_How to complete this task_
How many lines in the material below contain the word "verified"? Write only the number.
+++
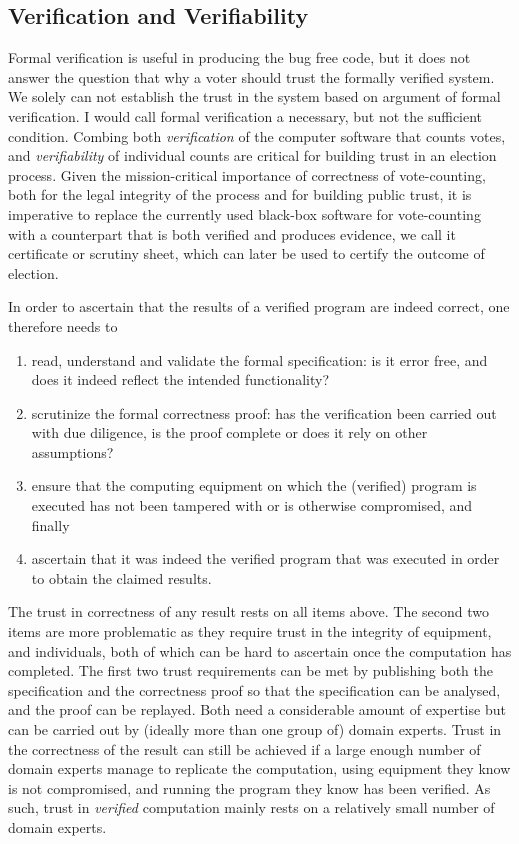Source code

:  \subsection{Verification and Verifiability}
   Formal verification is useful in producing the 
   bug free code, but it does not answer the question that 
   why a voter should trust the formally verified system. We solely can not 
   establish the trust in the system based on argument of 
   formal verification.  I would call formal verification a necessary, but not the sufficient condition. 
   Combing both \emph{verification} of the
	computer software that counts votes, and
	\emph{verifiability} of individual counts are critical for
	building trust in an election process.  Given the mission-critical importance of
	 correctness of vote-counting,
	both for the legal integrity of the process and for
	building public trust,  it is imperative to replace the
	currently used black-box software for vote-counting with a
	counterpart that is both verified and produces 
	evidence, we call it certificate or scrutiny sheet, which can later be used to certify
	the outcome of election.
	
	In order to ascertain that the results of a verified program are
indeed correct, one therefore needs to
\begin{enumerate}
\item read, understand and validate the formal specification: is it
error free, and does it indeed reflect the intended functionality?
\item scrutinize the formal correctness proof: has the verification
been carried out with due diligence, is the proof complete or does
it rely on other assumptions?
\item ensure that the computing equipment on which the (verified)
program is executed has not been tampered with or is otherwise
compromised, and finally
\item ascertain that it was indeed the verified program that was
executed in order to obtain the claimed results.
\end{enumerate}

\noindent
The trust in correctness of any result rests on all items above.
The second two items are
more problematic as they require trust in the integrity of
equipment, and individuals, both of which can be hard to ascertain
once the computation has completed. The
first two trust requirements can be met by publishing both the
specification and the correctness proof so that the specification
can be analysed, and the proof can be replayed. Both need a
considerable amount of expertise but can be carried out by (ideally
more than one group of) domain experts. Trust in the correctness of the
result can still be achieved if a large enough number of domain
experts manage to replicate the computation, using equipment they
know is not compromised, and running the program they know has been
verified. As such, trust in \emph{verified} computation mainly rests
on a relatively small number of domain experts.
+++
_Exercise output_
6